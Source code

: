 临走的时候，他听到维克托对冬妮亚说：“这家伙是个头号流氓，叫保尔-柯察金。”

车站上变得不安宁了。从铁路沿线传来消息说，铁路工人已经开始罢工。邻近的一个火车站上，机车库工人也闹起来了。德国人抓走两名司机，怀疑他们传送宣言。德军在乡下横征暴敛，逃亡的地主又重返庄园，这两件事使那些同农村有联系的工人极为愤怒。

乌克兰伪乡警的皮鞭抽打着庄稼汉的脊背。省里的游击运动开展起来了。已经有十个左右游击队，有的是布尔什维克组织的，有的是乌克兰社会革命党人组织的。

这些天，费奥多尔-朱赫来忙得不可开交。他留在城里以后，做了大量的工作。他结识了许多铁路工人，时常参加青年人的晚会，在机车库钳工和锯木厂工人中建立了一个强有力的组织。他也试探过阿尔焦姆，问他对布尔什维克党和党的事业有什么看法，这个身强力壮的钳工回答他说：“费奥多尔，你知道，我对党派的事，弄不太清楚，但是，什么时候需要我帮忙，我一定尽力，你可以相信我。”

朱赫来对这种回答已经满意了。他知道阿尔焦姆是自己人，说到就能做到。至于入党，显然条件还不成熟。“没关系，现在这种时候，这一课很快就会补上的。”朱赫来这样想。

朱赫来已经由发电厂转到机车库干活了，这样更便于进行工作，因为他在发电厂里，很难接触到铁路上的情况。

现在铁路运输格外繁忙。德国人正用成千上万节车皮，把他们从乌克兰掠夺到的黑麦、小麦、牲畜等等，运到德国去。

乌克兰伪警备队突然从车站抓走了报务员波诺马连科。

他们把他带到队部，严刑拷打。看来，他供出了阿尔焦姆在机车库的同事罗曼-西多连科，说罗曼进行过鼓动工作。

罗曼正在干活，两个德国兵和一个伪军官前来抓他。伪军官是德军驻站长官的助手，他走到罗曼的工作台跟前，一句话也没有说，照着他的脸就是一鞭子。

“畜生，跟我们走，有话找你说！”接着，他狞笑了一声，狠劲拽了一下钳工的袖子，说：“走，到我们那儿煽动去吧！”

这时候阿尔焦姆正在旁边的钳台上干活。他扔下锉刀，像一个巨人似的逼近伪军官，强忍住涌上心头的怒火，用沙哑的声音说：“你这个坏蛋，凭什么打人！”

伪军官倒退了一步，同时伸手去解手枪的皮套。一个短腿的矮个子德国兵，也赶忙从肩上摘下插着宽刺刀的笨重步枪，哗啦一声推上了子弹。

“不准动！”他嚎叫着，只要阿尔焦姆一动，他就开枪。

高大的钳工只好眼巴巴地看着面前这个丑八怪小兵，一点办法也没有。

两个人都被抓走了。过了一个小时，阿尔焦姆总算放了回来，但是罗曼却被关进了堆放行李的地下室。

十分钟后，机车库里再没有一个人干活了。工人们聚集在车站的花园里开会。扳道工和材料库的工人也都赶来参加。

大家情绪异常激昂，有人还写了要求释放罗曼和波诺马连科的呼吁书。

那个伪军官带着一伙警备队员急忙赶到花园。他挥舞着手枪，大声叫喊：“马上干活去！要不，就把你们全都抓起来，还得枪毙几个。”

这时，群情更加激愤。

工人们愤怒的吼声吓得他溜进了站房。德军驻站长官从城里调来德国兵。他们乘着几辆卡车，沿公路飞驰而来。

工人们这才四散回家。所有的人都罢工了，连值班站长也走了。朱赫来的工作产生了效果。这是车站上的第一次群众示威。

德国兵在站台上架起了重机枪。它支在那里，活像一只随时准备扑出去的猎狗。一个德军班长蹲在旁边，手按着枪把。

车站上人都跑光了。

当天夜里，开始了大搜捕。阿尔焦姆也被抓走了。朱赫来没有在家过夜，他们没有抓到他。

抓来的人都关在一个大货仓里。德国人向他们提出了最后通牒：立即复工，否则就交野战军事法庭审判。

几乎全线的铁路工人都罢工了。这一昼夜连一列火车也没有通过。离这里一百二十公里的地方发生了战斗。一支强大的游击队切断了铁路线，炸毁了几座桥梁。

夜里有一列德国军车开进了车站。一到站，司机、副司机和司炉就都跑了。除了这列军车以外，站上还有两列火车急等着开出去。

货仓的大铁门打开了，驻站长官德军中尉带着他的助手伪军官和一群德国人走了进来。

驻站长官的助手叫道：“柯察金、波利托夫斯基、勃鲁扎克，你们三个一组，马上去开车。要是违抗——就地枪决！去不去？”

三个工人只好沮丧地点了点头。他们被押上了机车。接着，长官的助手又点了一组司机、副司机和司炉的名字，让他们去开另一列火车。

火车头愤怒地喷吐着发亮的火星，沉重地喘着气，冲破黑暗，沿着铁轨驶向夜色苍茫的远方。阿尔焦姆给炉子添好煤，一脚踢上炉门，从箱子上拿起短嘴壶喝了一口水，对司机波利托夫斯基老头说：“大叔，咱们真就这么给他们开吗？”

» WHAT IS NEEDED
Would you restate, word for word, every line of the listing from its first line through the line with "乌克兰伪乡警的皮鞭抽打着庄稼"?

» RESPONSE BOX
Source code

: 临走的时候，他听到维克托对冬妮亚说：“这家伙是个头号流氓，叫保尔-柯察金。”

车站上变得不安宁了。从铁路沿线传来消息说，铁路工人已经开始罢工。邻近的一个火车站上，机车库工人也闹起来了。德国人抓走两名司机，怀疑他们传送宣言。德军在乡下横征暴敛，逃亡的地主又重返庄园，这两件事使那些同农村有联系的工人极为愤怒。

乌克兰伪乡警的皮鞭抽打着庄稼汉的脊背。省里的游击运动开展起来了。已经有十个左右游击队，有的是布尔什维克组织的，有的是乌克兰社会革命党人组织的。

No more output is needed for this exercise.